ADVERTISING:

Triple Metagame Fortnight #6: Did "bad teams" win more often in 6.83?

Metagame Fortnight is back with a triple-issue! Get caught up on the last SIX weeks of draft and metagame changes. After being under the weather Gorgon has returned to bring us the final Metagame Fortnight ahead of the new patch. With 6.84 rapidly approaching, Gorgon asks an important question: did bad teams win more often on 6.83? Find out inside.

After six weeks of metagame information, I tackle the question I've seen approached everywhere from message board fans to pro players, especially with the Starladder upsets of last week:

are teams beating their betters more often than they used to?



I could only answer this question thanks to the tremendous resources provided to me by Ben "Noxville" Steenhuisen. Either of us can be reached with any questions or comments on Twitter. Nox didn't, however, participate in my interpretions, so please don't spam him if you disagree with my conclusions.






































For months now I’ve been seeing some interesting complaints about the legitimacy of competitive Dota. Although it’s not a strictly Metagame topic, I wanted to investigate anyway.

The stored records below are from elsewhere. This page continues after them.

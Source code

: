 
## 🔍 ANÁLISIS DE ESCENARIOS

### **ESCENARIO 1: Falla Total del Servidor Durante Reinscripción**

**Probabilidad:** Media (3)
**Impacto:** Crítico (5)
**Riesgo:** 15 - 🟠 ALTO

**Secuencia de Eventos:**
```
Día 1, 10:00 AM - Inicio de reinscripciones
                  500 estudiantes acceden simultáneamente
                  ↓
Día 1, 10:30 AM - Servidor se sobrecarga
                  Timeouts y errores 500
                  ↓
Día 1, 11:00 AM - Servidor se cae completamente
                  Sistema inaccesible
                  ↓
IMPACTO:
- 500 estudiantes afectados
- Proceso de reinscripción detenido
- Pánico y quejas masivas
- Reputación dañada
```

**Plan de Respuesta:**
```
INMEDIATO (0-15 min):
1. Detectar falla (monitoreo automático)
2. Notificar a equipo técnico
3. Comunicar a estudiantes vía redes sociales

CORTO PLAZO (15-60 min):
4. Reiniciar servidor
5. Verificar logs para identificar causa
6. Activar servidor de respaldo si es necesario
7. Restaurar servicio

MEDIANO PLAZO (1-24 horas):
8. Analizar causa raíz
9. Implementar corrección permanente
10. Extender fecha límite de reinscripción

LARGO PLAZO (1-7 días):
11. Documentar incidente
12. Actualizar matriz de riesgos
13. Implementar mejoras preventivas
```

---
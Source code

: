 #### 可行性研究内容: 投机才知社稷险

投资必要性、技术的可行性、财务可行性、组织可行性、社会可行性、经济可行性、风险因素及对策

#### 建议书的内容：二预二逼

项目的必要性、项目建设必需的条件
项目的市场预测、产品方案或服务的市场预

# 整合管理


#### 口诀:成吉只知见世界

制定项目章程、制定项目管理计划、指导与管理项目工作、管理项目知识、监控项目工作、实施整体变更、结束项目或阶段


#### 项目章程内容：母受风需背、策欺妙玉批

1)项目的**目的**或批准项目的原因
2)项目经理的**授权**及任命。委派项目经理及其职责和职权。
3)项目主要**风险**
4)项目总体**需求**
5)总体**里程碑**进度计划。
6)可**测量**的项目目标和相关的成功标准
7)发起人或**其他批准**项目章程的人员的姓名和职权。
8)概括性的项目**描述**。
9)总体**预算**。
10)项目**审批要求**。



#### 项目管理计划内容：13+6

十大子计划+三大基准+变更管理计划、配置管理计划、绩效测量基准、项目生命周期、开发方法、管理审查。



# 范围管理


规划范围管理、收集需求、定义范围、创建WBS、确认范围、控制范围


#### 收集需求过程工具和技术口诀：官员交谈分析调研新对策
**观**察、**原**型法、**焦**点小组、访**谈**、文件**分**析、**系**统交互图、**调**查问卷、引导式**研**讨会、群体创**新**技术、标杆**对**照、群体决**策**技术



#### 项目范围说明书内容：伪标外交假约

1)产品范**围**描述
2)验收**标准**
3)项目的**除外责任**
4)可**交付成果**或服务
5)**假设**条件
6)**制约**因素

Is there something about this patch, this meta, these heroes, or these tournament structures that is making it uniquely more common for good teams to lose?



This is a very different question than asking if a team that is behind is expected to make a comeback. We know that this is more the case in 6.83 than in patches 6.81 and earlier. We are really asking, “Is there something about the changes made after 6.81 which made rankings less representative of skill because something other than skill is allowing teams to win more often?”

It’s hard to answer this question without a reliable way to rank teams; at the moment, the best rankings available for use in Dota 2 are Team Elos, which are based on the ranking system which has been used in Chess since 1960. In Elo, teams win/lose points based on the win/loss history of their opponents: in short, good teams get few points for beating bad teams and bad teams get many points for beating good teams.

Understanding Elo



I use the Elos curated by Ben “Noxville” Steenhuisen for many reasons, but two reasons stand out in this situation:


Firstly, Nox’s Elos only include games counted by datdota, which is the database I use to do most of my own research. Using his Elos allows me to cross-reference seamlessly (as opposed to using our own joinDOTA ranking system or some other website’s ranking system which would be likely to create data conflicts).
Secondly, Nox’s Elo has a built-in decay. The reason this is important is it preserves the average score over time and forces teams to remain active in order to maintain their position. This rating system has remained very stable across time, which makes it very easy for us to compare across different patches, years, or seasons.

Why do I say Elos are the best rankings available? Because they’re the most predictive (of the rankings that I’ve seen): for teams calibrated with at least fifty prior games,

Elo predicts the correct winner in 85% of games and an even greater percentage of matches.



I removed all scores from teams with fewer than 50 prior games for all the data in this research. The reason I did this is because I do not want to know if new teams are beating established teams more often—

I want to know if low ranked teams are beating high ranked teams more often.



Fifty games might seem a bit extreme, but I chose such a large number so every team will be likely to have played their most skilled opponents at least a few games and have played some opponents from outside their region. By waiting so long, we get very stable scores for each team. When a lower-ranked team beats a higher-ranked team in this data set, it’s much more likely due to an upset rather than miscalibration.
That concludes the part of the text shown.